Heat is like poison to electronics; it can cause malfunctions, explosions, and fires. With consumers’ insatiable thirst for more power and speed, heat damage is a growing concern. For a solution, companies are, quite literally, looking outside the planet to technologies used by NASA during space exploration.
This isn’t unprecedented. Technology used in Nike Air sneakers stems from NASA work, as does baby formula ingredients, insulin pumps, artificial limbs, camera phones and scratch-resistant lenses, amongst other things that are commonplace today.
Up next could be the advanced carbon-based thermal solutions of KULR Technology Group, Inc. (OTCQB:KULR). The KULR team has two decades of experience providing the aerospace industry with cutting-edge carbon fiber-based thermal management solutions for a myriad of applications ranging from the Mercury Messenger satellite to X-31 aircraft to the recently announced Mars 2020 Perseverance Rover.
Formed in 2013 to focus on cooling solutions in the high-performance electronics and battery industries, the subsequent list of accomplishments has been nothing shy of impressive. They have included the KULR PCM heat sink technology inside the International Space Station (ISS) NICER telescope, a partnership with Leidos (NYSE:LDOS) to supply NASA with Lithium-Ion battery storage solutions during transit to the ISS and another contract that is putting the Company’s heat sink technology on Mars as part of the upcoming NASA-JPL 2020 Mars mission.
Know that when you see news reports showing the Rover scuttling around on Mars looking for signs of previous life that crucial thermal management for its vital components is being provided by KULR.
In addition to working with NASA, the U.S. Department of Defense (DoD), Defense Logistics Agency and Leidos, KULR has collaborative partners in Boeing (NYSE:BA), Lockheed Martin (NYSE:LMT) and Ball Aerospace & Technologies, to name a few. Through a new partnership with Li-ion battery shipping juggernaut Americase, KULR’s Thermal Runaway Shield technology is in the early stages of becoming mainstream here on Earth. Americase controls about 70% of the market, providing an excellent opportunity for KULR to get a great deal of exposure with companies in the shipping and logistics industry that needs improved packaging solutions that better prevent dangerous battery fires. In fact, just this week Bloomberg reported a battery fire that destroyed a FedEx truck in Canada, highlighting the need for improved regulation and safety requirements. The Company has also been working with partners on developing a safer battery enclosure/pack for various government and consumer-facing applications.
It’s fair to say that this little company is a big anomaly for a company traded on the OTC.
The deep relationship with the DoD has even resulted in a Memorandum of Understanding with the Air Force Medical Group related to potentially supplying a novel PPE decontamination device developed jointly between KULR and its Japanese partner.
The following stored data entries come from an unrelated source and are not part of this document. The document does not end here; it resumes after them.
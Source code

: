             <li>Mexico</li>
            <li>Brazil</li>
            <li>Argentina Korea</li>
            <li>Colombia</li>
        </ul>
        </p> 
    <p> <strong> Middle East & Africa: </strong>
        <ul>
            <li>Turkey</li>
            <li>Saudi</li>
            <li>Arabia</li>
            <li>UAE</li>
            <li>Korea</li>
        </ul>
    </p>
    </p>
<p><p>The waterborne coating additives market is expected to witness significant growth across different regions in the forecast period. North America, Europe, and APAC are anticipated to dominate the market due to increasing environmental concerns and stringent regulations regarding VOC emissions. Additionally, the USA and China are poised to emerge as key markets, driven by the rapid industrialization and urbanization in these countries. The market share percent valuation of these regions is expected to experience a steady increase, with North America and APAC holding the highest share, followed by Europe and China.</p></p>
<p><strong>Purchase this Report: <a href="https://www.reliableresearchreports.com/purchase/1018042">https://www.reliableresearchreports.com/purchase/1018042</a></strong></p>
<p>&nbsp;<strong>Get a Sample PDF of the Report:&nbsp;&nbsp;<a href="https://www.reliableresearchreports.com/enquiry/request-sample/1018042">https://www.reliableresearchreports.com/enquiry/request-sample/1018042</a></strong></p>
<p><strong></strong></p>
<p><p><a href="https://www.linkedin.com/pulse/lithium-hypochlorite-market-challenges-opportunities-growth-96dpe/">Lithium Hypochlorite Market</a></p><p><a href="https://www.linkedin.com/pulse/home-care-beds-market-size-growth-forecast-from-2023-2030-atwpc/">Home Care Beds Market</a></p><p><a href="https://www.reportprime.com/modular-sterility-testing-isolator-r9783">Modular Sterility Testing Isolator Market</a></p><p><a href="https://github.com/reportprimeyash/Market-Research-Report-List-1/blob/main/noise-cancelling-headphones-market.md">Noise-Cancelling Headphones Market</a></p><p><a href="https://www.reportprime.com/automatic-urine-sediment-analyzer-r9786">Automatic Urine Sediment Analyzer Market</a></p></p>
All Coming Together at the Right Time
The emergence of 5G, power-packed consumer electronics, next-gen power tools, and E-mobility (electric powertrains in vehicles), has created a growing need for cutting edge technologies to control temperatures. To that end, there is nothing like that of KULR’s proprietary carbon-based solutions, meaning the company occupies a key niche capable of satisfying the increasing thermal management demands of many of these emerging technologies.
In an “if you build it, they will come” type of moment, companies are showing strong interest in what KULR brings to the table to help their products stay cooler. The carbon technology is a key differentiator from competitors like Henkel, Laird, Honeywell (NYSE:HON), and Fujipoly that are outclassed by their smaller peer when it comes to carbon-based thermal management.
The numbers speak for themselves, as the KULR customer base more than doubled in 2019 to 28.
KULR CEO Michael Mo hit the nail on the head in a succinct comment during an interview with Proactive when he simply said the years of dedicated work has put his company at an inflection point. 2020 is a coming out party for the relatively unknown company as it adds to its list of world-class partners and customers and moves several new consumer-facing products through different stages of development.
The company is clearly going through both horizontal and vertical growth while simultaneously cutting its monthly cash burn by half. If management is successful meeting its goal of being cash flow neutral by the end of the year, investors will be standing up to pay attention to this upstart and the days of trading near an all-time low like is happening now may be long gone.